§ **Exercise aim**: The line that contains "Blue Planet is" and all lines following it to the end of the data below: set these down exactly, and nothing besides.

----- Information given

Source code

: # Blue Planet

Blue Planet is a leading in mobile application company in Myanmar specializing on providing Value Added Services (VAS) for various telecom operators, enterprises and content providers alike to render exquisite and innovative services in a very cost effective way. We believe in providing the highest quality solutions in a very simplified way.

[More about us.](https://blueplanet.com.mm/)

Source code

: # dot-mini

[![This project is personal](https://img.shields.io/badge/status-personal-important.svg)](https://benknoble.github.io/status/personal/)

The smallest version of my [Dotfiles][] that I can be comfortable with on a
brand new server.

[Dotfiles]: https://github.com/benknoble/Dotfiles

----------

§ **Output of the task**:
Blue Planet is a leading in mobile application company in Myanmar specializing on providing Value Added Services (VAS) for various telecom operators, enterprises and content providers alike to render exquisite and innovative services in a very cost effective way. We believe in providing the highest quality solutions in a very simplified way.

[More about us.](https://blueplanet.com.mm/)

Source code

: # dot-mini

[![This project is personal](https://img.shields.io/badge/status-personal-important.svg)](https://benknoble.github.io/status/personal/)

The smallest version of my [Dotfiles][] that I can be comfortable with on a
brand new server.

[Dotfiles]: https://github.com/benknoble/Dotfiles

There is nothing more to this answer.